* **Data section**
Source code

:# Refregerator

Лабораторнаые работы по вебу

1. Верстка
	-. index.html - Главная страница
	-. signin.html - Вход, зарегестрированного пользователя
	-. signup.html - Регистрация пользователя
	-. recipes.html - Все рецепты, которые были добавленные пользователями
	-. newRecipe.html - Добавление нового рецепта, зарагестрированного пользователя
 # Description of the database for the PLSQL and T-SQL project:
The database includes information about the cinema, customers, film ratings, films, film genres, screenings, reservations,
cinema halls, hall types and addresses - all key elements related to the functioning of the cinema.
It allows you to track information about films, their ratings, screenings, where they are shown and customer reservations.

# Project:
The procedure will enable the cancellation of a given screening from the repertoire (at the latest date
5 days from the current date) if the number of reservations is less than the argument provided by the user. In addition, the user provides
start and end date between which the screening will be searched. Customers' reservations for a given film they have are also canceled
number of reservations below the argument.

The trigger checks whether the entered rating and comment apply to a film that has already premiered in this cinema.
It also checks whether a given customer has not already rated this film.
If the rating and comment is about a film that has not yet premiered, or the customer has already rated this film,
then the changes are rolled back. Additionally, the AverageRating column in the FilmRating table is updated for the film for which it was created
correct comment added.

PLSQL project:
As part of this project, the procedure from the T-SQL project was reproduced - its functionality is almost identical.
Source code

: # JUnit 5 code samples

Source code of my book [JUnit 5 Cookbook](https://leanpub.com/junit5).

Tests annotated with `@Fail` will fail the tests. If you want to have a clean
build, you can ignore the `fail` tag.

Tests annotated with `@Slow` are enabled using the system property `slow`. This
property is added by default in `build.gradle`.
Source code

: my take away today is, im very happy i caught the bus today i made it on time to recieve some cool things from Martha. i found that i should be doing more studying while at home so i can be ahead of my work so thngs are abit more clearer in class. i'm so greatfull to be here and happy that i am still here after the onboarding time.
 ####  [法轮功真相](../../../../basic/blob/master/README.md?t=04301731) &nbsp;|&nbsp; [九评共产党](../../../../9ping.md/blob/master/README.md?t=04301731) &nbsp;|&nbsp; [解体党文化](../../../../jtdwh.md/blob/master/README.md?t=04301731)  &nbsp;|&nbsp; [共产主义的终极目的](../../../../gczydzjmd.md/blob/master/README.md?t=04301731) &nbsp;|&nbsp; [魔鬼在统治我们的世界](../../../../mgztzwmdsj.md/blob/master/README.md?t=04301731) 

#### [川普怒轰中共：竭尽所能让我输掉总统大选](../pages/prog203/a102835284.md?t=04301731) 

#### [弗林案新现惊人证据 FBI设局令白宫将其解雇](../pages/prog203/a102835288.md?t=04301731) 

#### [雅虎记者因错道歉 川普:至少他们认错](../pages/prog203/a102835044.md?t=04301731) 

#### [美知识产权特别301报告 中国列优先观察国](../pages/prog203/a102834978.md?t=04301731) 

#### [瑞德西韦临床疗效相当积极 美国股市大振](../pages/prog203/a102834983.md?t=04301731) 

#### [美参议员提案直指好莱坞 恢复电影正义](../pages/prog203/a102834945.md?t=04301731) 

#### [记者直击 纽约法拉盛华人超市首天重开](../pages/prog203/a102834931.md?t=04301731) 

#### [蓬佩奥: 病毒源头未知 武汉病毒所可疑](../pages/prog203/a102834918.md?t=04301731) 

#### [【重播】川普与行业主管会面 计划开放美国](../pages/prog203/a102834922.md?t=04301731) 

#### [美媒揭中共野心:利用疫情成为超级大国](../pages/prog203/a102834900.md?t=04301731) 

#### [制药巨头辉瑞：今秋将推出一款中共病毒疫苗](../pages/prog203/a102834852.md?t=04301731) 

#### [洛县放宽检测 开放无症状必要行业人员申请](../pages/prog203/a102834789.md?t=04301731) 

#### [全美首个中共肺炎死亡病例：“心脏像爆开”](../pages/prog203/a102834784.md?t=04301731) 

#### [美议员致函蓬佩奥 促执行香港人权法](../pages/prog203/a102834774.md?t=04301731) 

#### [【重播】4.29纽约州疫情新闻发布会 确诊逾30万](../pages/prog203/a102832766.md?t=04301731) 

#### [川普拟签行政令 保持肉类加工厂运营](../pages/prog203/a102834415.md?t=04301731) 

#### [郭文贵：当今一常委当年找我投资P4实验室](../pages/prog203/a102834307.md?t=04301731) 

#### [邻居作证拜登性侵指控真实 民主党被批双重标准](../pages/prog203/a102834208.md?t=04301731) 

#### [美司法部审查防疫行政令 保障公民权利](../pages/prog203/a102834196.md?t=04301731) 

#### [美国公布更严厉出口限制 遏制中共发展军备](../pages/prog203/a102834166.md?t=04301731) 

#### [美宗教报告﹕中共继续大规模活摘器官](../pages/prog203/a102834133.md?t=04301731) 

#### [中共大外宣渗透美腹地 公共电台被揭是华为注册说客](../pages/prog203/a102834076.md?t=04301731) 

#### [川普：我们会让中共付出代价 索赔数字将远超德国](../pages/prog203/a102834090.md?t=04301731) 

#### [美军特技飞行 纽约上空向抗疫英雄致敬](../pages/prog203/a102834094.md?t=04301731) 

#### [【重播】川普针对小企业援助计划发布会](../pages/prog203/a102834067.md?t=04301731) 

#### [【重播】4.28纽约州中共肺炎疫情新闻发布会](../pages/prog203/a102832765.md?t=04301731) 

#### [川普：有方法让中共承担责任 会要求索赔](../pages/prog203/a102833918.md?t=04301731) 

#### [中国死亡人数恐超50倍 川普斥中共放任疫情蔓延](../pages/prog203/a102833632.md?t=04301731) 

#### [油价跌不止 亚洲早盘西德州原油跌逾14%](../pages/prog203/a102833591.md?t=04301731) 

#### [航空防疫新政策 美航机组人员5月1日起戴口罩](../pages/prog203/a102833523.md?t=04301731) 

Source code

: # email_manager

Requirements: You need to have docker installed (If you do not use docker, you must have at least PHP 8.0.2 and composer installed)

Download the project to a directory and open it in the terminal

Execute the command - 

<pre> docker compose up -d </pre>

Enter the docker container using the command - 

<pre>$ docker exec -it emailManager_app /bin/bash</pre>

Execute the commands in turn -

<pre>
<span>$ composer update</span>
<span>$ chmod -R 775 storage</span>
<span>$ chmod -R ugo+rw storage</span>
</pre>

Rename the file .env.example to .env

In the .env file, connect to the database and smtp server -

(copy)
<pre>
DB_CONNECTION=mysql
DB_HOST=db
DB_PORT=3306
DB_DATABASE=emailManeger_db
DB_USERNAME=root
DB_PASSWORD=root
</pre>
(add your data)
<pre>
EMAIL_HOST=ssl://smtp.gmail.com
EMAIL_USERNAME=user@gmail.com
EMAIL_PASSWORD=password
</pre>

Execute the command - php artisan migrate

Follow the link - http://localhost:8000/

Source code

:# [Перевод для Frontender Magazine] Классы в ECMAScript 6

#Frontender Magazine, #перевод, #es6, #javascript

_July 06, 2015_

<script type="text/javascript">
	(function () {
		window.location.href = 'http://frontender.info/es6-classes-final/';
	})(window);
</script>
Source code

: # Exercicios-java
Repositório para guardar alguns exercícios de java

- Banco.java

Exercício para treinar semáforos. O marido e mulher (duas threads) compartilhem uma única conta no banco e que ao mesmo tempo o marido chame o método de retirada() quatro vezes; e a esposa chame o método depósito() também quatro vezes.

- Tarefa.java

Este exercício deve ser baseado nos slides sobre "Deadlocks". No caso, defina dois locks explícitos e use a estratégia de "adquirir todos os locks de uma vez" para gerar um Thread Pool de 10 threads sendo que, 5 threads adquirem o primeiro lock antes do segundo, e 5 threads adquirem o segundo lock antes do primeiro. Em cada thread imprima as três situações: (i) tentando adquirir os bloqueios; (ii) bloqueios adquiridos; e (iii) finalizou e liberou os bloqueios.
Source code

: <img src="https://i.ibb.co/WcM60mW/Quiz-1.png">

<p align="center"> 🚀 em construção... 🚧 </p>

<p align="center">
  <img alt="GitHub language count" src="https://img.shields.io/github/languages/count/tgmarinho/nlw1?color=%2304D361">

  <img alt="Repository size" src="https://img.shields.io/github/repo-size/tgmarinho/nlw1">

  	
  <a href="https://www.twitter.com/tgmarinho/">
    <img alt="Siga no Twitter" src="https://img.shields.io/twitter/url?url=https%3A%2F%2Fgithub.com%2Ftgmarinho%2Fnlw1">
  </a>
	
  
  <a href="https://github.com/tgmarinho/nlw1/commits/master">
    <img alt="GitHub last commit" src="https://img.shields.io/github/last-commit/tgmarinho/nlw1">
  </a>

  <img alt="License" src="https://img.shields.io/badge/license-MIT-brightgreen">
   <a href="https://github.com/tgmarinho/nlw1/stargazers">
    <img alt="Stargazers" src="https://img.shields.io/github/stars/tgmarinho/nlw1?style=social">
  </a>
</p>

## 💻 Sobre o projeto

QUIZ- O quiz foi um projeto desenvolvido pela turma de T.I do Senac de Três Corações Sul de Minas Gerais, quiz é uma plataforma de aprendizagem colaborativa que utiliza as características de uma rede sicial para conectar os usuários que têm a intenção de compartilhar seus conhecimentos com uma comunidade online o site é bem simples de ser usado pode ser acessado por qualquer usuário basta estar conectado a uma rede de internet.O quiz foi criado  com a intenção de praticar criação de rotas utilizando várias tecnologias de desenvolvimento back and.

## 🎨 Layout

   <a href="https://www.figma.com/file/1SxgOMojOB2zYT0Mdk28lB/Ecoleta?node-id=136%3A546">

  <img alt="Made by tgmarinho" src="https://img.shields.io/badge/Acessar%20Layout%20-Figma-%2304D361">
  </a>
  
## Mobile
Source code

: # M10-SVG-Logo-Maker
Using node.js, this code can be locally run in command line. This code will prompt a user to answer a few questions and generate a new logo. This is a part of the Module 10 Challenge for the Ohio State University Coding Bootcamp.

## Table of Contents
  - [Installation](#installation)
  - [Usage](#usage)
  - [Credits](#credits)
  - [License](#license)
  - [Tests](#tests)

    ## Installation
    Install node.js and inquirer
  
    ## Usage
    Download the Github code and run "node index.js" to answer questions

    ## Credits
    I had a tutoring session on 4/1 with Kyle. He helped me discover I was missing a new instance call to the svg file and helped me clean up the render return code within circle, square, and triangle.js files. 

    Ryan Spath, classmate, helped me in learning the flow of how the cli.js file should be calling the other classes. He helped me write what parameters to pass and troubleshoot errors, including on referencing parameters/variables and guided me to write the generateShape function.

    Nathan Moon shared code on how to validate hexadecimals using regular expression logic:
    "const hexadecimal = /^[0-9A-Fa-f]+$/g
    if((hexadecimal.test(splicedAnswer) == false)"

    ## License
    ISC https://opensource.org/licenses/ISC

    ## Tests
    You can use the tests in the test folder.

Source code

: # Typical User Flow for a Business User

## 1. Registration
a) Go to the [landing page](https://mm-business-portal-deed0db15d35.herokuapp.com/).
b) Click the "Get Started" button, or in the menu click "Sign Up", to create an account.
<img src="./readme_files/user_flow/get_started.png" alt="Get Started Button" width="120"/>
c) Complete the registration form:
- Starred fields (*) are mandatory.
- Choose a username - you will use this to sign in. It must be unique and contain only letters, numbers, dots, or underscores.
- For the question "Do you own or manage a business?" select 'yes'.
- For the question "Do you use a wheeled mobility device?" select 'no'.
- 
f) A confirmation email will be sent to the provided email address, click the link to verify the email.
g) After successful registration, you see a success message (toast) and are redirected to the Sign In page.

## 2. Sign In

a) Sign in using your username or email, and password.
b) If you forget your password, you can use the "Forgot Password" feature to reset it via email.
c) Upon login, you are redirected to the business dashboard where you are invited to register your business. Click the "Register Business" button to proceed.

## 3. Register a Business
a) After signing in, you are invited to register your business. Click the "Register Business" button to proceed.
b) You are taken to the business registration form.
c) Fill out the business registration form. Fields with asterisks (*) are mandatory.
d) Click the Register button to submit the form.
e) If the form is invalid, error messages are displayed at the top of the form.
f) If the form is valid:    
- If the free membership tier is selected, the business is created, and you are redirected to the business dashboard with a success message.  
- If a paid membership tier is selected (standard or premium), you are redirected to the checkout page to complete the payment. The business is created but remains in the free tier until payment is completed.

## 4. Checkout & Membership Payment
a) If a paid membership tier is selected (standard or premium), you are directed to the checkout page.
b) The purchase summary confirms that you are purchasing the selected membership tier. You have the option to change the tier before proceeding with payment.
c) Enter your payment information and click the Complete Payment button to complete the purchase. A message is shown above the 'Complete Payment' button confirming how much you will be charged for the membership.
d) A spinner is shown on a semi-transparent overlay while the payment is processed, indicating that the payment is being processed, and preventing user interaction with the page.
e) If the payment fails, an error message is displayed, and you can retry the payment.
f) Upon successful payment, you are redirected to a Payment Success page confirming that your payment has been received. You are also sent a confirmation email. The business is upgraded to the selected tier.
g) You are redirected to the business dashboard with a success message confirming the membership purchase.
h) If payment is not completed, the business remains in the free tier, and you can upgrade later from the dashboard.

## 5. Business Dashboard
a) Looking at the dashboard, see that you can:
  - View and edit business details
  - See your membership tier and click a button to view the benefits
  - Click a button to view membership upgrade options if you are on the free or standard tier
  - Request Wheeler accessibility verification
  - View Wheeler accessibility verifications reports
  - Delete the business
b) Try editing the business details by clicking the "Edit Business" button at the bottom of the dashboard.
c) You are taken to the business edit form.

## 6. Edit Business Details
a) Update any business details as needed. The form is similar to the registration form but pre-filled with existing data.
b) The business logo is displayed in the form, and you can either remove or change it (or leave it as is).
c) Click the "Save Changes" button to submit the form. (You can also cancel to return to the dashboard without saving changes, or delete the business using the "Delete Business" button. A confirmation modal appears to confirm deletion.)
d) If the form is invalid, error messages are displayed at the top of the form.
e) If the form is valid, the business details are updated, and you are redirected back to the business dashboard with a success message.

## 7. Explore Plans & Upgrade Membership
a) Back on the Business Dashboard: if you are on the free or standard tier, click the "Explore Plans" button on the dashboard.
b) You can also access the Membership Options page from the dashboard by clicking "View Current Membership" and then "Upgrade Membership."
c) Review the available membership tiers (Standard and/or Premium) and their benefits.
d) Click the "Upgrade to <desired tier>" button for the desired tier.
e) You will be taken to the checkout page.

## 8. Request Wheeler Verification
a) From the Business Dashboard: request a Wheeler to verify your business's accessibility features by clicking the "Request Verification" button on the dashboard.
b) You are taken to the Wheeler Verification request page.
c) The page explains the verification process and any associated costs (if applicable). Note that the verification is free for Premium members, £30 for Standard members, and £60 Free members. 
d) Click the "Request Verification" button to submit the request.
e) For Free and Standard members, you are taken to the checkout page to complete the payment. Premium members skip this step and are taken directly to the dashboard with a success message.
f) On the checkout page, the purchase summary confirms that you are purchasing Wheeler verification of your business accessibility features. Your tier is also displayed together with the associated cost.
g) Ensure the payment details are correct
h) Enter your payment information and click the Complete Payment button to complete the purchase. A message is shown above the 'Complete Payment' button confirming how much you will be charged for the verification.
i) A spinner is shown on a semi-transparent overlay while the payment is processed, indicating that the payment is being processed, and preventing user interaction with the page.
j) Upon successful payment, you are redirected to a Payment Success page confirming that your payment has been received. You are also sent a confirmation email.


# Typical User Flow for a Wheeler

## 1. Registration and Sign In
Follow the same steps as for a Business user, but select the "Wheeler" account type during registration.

* **Exercise objective**
Read the lines above. Gather those in which the string "already" is found.

* **Result**
The trigger checks whether the entered rating and comment apply to a film that has already premiered in this cinema.
It also checks whether a given customer has not already rated this film.
If the rating and comment is about a film that has not yet premiered, or the customer has already rated this film,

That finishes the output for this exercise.